6. Security Deposit. Landlord and Tenant acknowledge and agree that Landlord is currently holding a Security Deposit in the amount of Forty Thousand Nine Hundred Nine and 24/100ths Dollars ($40,909.24) pursuant to Article 4 of the Lease, and Landlord shall continue holding such Security Deposit for the Extension Term pursuant to the terms of the Lease.
7. Brokers. Tenant hereby represents and warrants to Landlord that Tenant has not dealt with any real estate brokers or leasing agents, except Cresa Global, Inc., who represents Tenant, and Landlord hereby represents and warrants to Tenant that CBRE, Inc. is the sole real estate broker or leasing agent representing Landlord (collectively the “Brokers”). Landlord shall be solely responsible for the payment of any and all fees and commissions due to Brokers in connection with this Amendment pursuant to the terms of a separate written agreement(s). No commissions are payable to any party claiming through Tenant as a result of the consummation of the transaction contemplated by this Amendment, except to Brokers, if applicable.

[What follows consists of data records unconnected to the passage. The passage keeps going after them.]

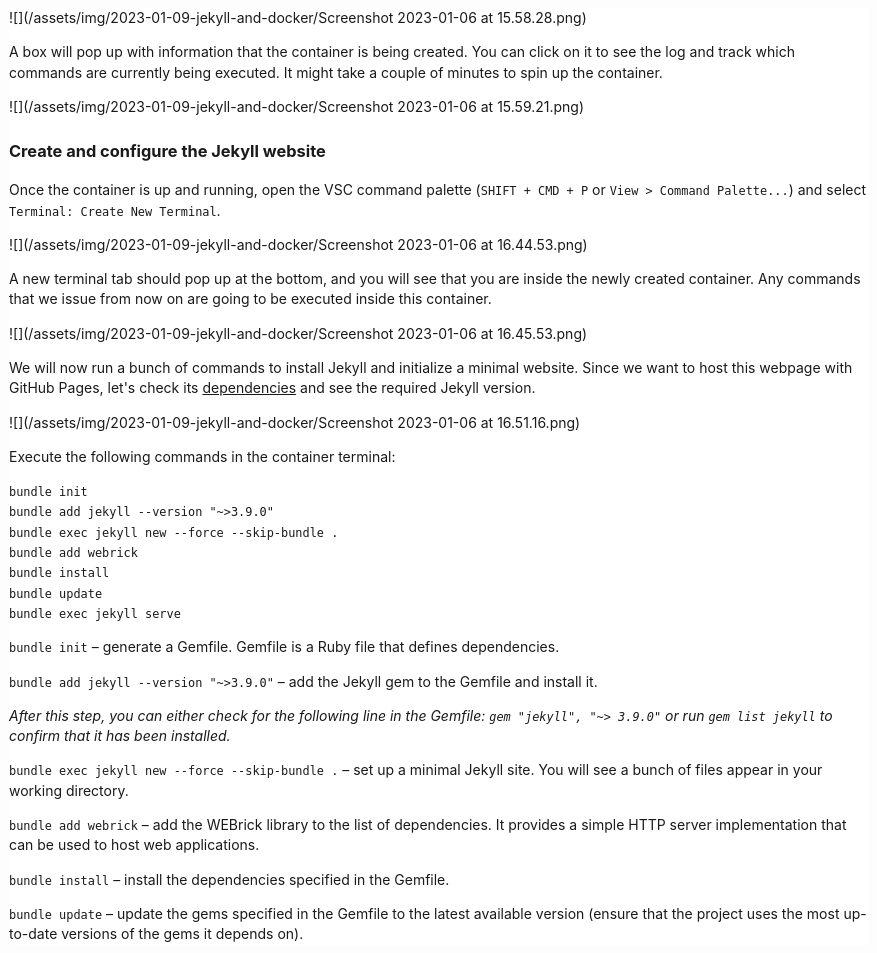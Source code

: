 ![](/assets/img/2023-01-09-jekyll-and-docker/Screenshot 2023-01-06 at 15.58.28.png)

A box will pop up with information that the container is being created. You can click on it to see the log and track which commands are currently being executed. It might take a couple of minutes to spin up the container.

![](/assets/img/2023-01-09-jekyll-and-docker/Screenshot 2023-01-06 at 15.59.21.png)

### Create and configure the Jekyll website
Once the container is up and running, open the VSC command palette (`SHIFT + CMD + P` or `View > Command Palette...`) and select `Terminal: Create New Terminal`. 

![](/assets/img/2023-01-09-jekyll-and-docker/Screenshot 2023-01-06 at 16.44.53.png)

A new terminal tab should pop up at the bottom, and you will see that you are inside the newly created container. Any commands that we issue from now on are going to be executed inside this container.

![](/assets/img/2023-01-09-jekyll-and-docker/Screenshot 2023-01-06 at 16.45.53.png)

We will now run a bunch of commands to install Jekyll and initialize a minimal website. Since we want to host this webpage with GitHub Pages, let's check its [dependencies](https://pages.github.com/versions/) and see the required Jekyll version.

![](/assets/img/2023-01-09-jekyll-and-docker/Screenshot 2023-01-06 at 16.51.16.png)

Execute the following commands in the container terminal:

```
bundle init
bundle add jekyll --version "~>3.9.0"
bundle exec jekyll new --force --skip-bundle .
bundle add webrick
bundle install
bundle update
bundle exec jekyll serve
```

`bundle init` – generate a Gemfile. Gemfile is a Ruby file that defines dependencies.

`bundle add jekyll --version "~>3.9.0"` – add the Jekyll gem to the Gemfile and install it.

_After this step, you can either check for the following line in the Gemfile: `gem "jekyll", "~> 3.9.0"` or run `gem list jekyll` to confirm that it has been installed._

`bundle exec jekyll new --force --skip-bundle .` – set up a minimal Jekyll site. You will see a bunch of files appear in your working directory.

`bundle add webrick` – add the WEBrick library to the list of dependencies. It provides a simple HTTP server implementation that can be used to host web applications.

`bundle install` – install the dependencies specified in the Gemfile.

`bundle update` – update the gems specified in the Gemfile to the latest available version (ensure that the project uses the most up-to-date versions of the gems it depends on).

Tenant hereby agrees to indemnify and hold Landlord harmless from any and all loss, costs, damages or expenses, including, without limitation, all reasonable attorneys’ fees and disbursements by reason of any claim of or liability to any other broker, agent, entity or person claiming through Tenant (other than Brokers) and arising out of or in connection with the negotiation and execution of this Amendment. Landlord hereby agrees to indemnify and hold Tenant harmless from any and all loss, costs, damages or expenses, including, without limitation, all reasonable attorneys’ fees and disbursements by reason of any claim of or liability to any other broker, agent, entity or person claiming through Landlord (other than Brokers) and arising out of or in connection with the negotiation and execution of this Amendment.
8. Governing Law. This Amendment is governed by federal law, including without limitation the Electronic Signatures in Global and National Commerce Act (15 U.S.C. §§ 7001 et seq.) and, to the extent that state law applies, the laws of the State of California without regard to its conflicts of law rules.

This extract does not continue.